My apartment felt like a crime scene when I finally made it home. Everything looked the same—the secondhand couch, the IKEA coffee table, the framed print of the Brooklyn Bridge—but it was all contaminated now. Scott's Columbia hoodie hung over the back of a chair. His toothbrush sat in the bathroom cup.

I dropped my bag and stood in the center of the living room, trying to remember how to breathe.

My phone pinged.

Unknown number. I almost deleted it without looking, but something made me open the message.

The first photo loaded slowly, pixels resolving into an image that stopped my heart.

Scott. In my bed. The sheets I'd washed last weekend, the pillows I'd fluffed that morning. But he wasn't alone.

Elliott's face was tilted back, her expression one of theatrical pleasure. Scott's hands were in her hair. The timestamp in the corner read three days ago. Tuesday afternoon. I'd been at a meeting with my patent attorney.

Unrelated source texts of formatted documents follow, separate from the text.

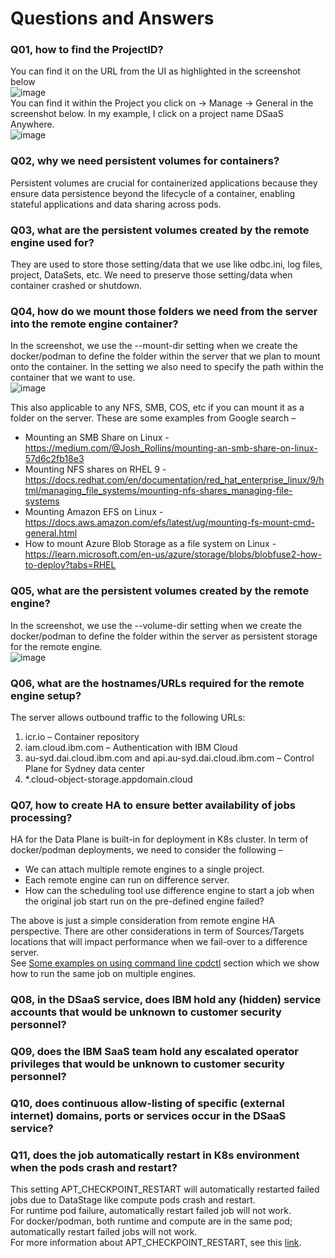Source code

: # Questions and Answers

### Q01, how to find the ProjectID?
You can find it on the URL from the UI as highlighted in the screenshot below \
![image](https://github.com/user-attachments/assets/41449638-b79b-4873-b4d3-db6fd991f765) \
You can find it within the Project you click on -> Manage -> General in the screenshot below. In my example, I click on a project name DSaaS Anywhere. \
![image](https://github.com/user-attachments/assets/1cdf7552-9fe6-45fb-b7bd-44a6b6d83991)

### Q02, why we need persistent volumes for containers?
Persistent volumes are crucial for containerized applications because they ensure data persistence beyond the lifecycle of a container, enabling stateful applications and data sharing across pods.

### Q03, what are the persistent volumes created by the remote engine used for?
They are used to store those setting/data that we use like odbc.ini, log files, project, DataSets, etc. We need to preserve those setting/data when container crashed or shutdown.

### Q04, how do we mount those folders we need from the server into the remote engine container?
In the screenshot, we use the --mount-dir setting when we create the docker/podman to define the folder within the server that we plan to mount onto the container. In the setting we also need to specify the path within the container that we want to use. \
![image](https://github.com/user-attachments/assets/6feff067-6ffd-428a-828f-4c1c15de3277)

This also applicable to any NFS, SMB, COS, etc if you can mount it as a folder on the server. These are some examples from Google search –
-	Mounting an SMB Share on Linux - https://medium.com/@Josh_Rollins/mounting-an-smb-share-on-linux-57d6c2fb18e3
-	Mounting NFS shares on RHEL 9 - https://docs.redhat.com/en/documentation/red_hat_enterprise_linux/9/html/managing_file_systems/mounting-nfs-shares_managing-file-systems
-	Mounting Amazon EFS on Linux - https://docs.aws.amazon.com/efs/latest/ug/mounting-fs-mount-cmd-general.html
-	How to mount Azure Blob Storage as a file system on Linux - https://learn.microsoft.com/en-us/azure/storage/blobs/blobfuse2-how-to-deploy?tabs=RHEL

### Q05, what are the persistent volumes created by the remote engine?
In the screenshot, we use the --volume-dir setting when we create the docker/podman to define the folder within the server as persistent storage for the remote engine. \
![image](https://github.com/user-attachments/assets/5f0e2175-7083-4d52-814e-d9d04494469b)

### Q06, what are the hostnames/URLs required for the remote engine setup?
The server allows outbound traffic to the following URLs:
1.	icr.io – Container repository
2.	iam.cloud.ibm.com – Authentication with IBM Cloud
3.	au-syd.dai.cloud.ibm.com and api.au-syd.dai.cloud.ibm.com – Control Plane for Sydney data center
4.	*.cloud-object-storage.appdomain.cloud

### Q07, how to create HA to ensure better availability of jobs processing?
HA for the Data Plane is built-in for deployment in K8s cluster. In term of docker/podman deployments, we need to consider the following –
- We can attach multiple remote engines to a single project.
- Each remote engine can run on difference server.
- How can the scheduling tool use difference engine to start a job when the original job start run on the pre-defined engine failed?

The above is just a simple consideration from remote engine HA perspective. There are other considerations in term of Sources/Targets locations that will impact performance when we fail-over to a difference server. \
See [Some examples on using command line cpdctl](Examples-CmdLine.md) section which we show how to run the same job on multiple engines.

### Q08, in the DSaaS service, does IBM hold any (hidden) service accounts that would be unknown to customer security personnel?

### Q09, does the IBM SaaS team hold any escalated operator privileges that would be unknown to customer security personnel?

### Q10, does continuous allow-listing of specific (external internet) domains, ports or services occur in the DSaaS service?

### Q11, does the job automatically restart in K8s environment when the pods crash and restart?
This setting APT_CHECKPOINT_RESTART will automatically restarted failed jobs due to DataStage like compute pods crash and restart. \
For runtime pod failure, automatically restart failed job will not work. \
For docker/podman, both runtime and compute are in the same pod; automatically restart failed jobs will not work. \
For more information about APT_CHECKPOINT_RESTART, see this [link](https://dataplatform.cloud.ibm.com/docs/content/dstage/com.ibm.swg.im.iis.ds.parjob.adref.doc/topics/checkpoint.html?context=cpdaas&locale=en&audience=wdp).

I scrolled. There were more. Videos. Different angles, different days. My apartment. My bed. My boyfriend and the woman who'd just destroyed my company, fucking in my home while I worked to build something real.

The final message was text only: *He was never yours. He was just waiting for a better offer.*

I made it to the bathroom before I vomited, my body rejecting everything—the betrayal, the humiliation, the three years I'd wasted on a man who'd been auditioning for a better role the entire time.

When there was nothing left to purge, I sat on the cold tile floor and let myself break.

My phone buzzed again. Not a message this time—a news alert.

*TechCrunch: The Next Theranos? Lumina Founder Accused of Embezzlement*

I clicked through with numb fingers. The article was detailed, damning, filled with quotes from "anonymous sources close to the company" and references to the forged documents Elliott had presented. Marcus Chen's byline sat at the top like a death certificate.

By the time I forced myself to check Twitter, #LuminaFraud was trending.

Three years of work. Gone in less than twenty-four hours.

I sat on my bathroom floor as the sun set outside, watching my life burn down in real-time on a phone screen, and wondered if there was anything left worth saving.